SOURCE INFORMATION -
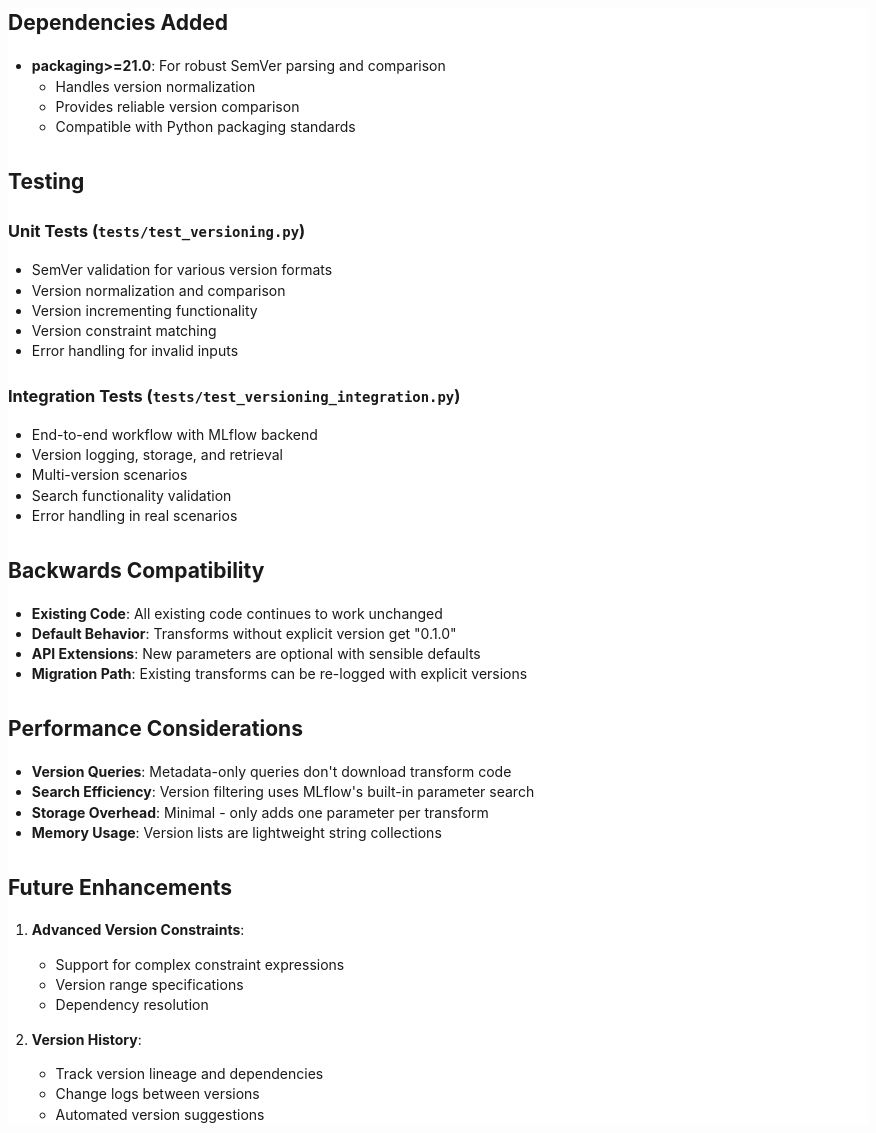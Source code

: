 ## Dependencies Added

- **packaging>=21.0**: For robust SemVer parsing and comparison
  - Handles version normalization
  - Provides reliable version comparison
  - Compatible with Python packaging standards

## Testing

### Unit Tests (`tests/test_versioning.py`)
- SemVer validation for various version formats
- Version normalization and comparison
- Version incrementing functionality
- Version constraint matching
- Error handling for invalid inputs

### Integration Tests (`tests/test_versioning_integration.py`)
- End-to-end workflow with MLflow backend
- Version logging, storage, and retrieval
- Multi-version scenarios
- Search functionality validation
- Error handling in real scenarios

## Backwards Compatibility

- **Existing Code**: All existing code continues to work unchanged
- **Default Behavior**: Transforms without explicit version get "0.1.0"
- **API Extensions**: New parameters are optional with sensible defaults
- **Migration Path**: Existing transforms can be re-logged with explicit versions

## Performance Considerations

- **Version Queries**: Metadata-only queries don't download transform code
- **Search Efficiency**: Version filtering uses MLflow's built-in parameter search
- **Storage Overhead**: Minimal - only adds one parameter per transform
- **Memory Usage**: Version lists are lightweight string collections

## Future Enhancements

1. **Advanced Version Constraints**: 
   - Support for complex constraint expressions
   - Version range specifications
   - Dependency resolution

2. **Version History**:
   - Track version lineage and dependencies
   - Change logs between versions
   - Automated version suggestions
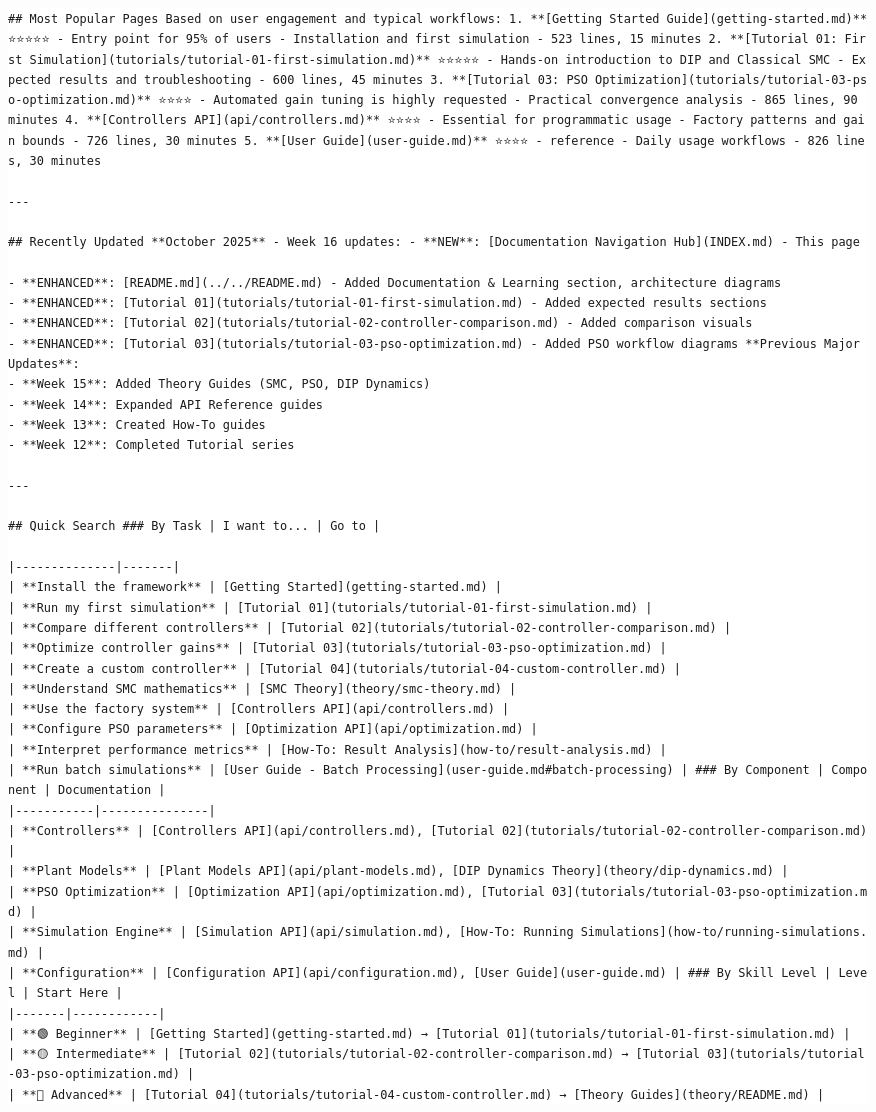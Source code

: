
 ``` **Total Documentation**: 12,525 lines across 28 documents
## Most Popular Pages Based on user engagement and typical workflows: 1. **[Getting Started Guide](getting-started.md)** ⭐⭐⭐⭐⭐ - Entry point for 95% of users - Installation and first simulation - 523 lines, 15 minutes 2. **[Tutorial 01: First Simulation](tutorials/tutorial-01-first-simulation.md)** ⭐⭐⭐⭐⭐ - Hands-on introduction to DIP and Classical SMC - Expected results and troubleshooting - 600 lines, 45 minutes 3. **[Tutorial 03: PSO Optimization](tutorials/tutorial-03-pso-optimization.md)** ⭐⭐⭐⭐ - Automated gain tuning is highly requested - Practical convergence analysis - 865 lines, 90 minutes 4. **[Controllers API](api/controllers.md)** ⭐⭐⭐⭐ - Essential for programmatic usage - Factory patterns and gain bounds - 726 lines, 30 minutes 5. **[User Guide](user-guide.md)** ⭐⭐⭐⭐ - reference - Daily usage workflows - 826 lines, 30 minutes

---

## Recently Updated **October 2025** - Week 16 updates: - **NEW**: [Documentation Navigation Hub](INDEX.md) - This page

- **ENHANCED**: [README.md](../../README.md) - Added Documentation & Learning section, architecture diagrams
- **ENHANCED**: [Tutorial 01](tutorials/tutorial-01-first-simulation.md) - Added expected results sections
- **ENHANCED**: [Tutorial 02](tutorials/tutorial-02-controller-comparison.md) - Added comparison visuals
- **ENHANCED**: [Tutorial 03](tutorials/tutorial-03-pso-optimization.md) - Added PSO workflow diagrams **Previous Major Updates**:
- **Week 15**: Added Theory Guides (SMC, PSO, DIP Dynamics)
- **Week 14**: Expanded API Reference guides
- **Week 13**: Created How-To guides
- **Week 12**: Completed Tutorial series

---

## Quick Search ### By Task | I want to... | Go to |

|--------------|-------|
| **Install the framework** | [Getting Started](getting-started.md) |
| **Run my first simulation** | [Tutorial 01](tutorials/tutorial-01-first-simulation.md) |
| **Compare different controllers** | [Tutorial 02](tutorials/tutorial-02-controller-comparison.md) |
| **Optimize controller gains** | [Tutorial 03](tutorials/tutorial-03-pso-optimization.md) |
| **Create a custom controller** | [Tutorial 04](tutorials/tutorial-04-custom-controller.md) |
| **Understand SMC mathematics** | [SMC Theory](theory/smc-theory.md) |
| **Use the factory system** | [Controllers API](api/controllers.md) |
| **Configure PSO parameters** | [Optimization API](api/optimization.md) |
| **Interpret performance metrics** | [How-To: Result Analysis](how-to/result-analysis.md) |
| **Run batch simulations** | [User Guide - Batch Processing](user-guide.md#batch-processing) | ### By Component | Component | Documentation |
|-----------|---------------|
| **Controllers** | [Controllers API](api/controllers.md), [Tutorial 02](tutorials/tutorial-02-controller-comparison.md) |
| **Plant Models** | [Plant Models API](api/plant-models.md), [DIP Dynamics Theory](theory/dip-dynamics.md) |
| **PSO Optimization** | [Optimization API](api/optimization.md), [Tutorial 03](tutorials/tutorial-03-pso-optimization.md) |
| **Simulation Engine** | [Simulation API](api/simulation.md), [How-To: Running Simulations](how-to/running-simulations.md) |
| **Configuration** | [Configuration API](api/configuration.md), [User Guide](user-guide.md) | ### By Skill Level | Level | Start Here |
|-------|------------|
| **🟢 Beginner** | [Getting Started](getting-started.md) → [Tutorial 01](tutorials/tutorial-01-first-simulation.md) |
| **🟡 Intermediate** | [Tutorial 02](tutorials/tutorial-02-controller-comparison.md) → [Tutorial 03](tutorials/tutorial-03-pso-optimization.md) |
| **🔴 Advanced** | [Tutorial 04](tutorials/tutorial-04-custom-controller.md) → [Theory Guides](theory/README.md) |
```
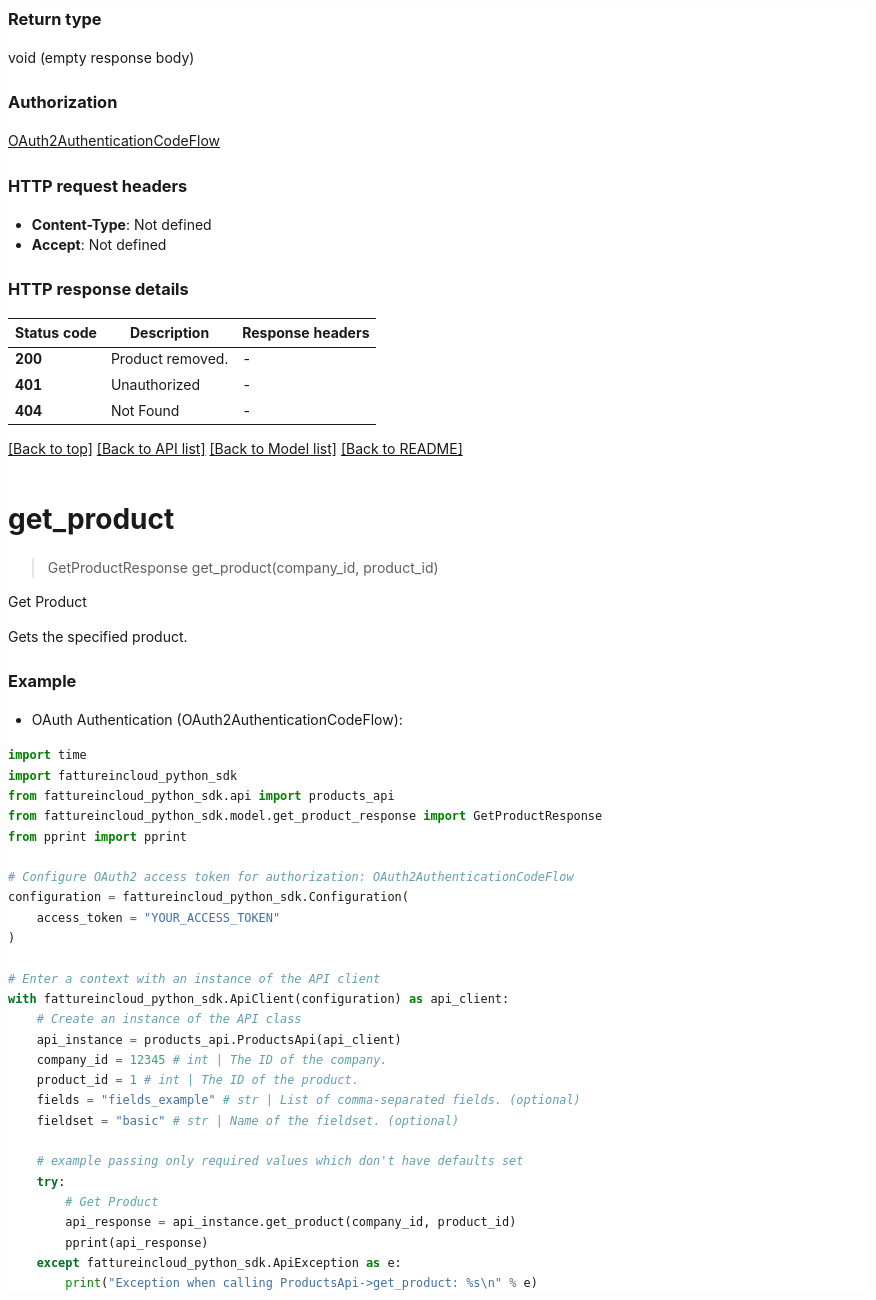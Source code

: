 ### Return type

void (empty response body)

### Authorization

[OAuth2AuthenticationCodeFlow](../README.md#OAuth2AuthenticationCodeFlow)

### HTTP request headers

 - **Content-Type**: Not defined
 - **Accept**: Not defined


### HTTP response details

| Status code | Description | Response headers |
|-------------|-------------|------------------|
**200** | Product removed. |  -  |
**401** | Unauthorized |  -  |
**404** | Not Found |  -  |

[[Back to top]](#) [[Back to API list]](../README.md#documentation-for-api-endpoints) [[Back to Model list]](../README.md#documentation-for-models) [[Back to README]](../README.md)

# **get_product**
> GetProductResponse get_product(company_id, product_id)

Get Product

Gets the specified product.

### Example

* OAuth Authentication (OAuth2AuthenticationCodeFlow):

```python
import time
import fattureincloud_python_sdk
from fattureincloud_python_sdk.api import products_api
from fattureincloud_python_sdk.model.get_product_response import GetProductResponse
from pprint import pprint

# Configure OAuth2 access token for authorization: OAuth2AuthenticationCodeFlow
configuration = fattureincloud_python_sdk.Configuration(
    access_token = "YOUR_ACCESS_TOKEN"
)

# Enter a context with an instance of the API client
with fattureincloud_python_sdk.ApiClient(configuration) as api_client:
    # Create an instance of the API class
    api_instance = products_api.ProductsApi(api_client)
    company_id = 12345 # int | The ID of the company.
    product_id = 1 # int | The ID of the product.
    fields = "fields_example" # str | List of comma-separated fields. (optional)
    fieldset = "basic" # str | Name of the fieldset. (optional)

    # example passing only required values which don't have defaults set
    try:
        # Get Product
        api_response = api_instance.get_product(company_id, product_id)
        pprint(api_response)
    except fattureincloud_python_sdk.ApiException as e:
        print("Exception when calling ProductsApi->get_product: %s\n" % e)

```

PROBLEM TO SOLVE -
Please give again the entries word for word, starting at the first line and ending with the line that contains "- **API Extensions**: New"; include both of those lines but none of the pictures.

TASK RESPONSE -
Source code

: ## Dependencies Added

- **packaging>=21.0**: For robust SemVer parsing and comparison
  - Handles version normalization
  - Provides reliable version comparison
  - Compatible with Python packaging standards

## Testing

### Unit Tests (`tests/test_versioning.py`)
- SemVer validation for various version formats
- Version normalization and comparison
- Version incrementing functionality
- Version constraint matching
- Error handling for invalid inputs

### Integration Tests (`tests/test_versioning_integration.py`)
- End-to-end workflow with MLflow backend
- Version logging, storage, and retrieval
- Multi-version scenarios
- Search functionality validation
- Error handling in real scenarios

## Backwards Compatibility

- **Existing Code**: All existing code continues to work unchanged
- **Default Behavior**: Transforms without explicit version get "0.1.0"
- **API Extensions**: New parameters are optional with sensible defaults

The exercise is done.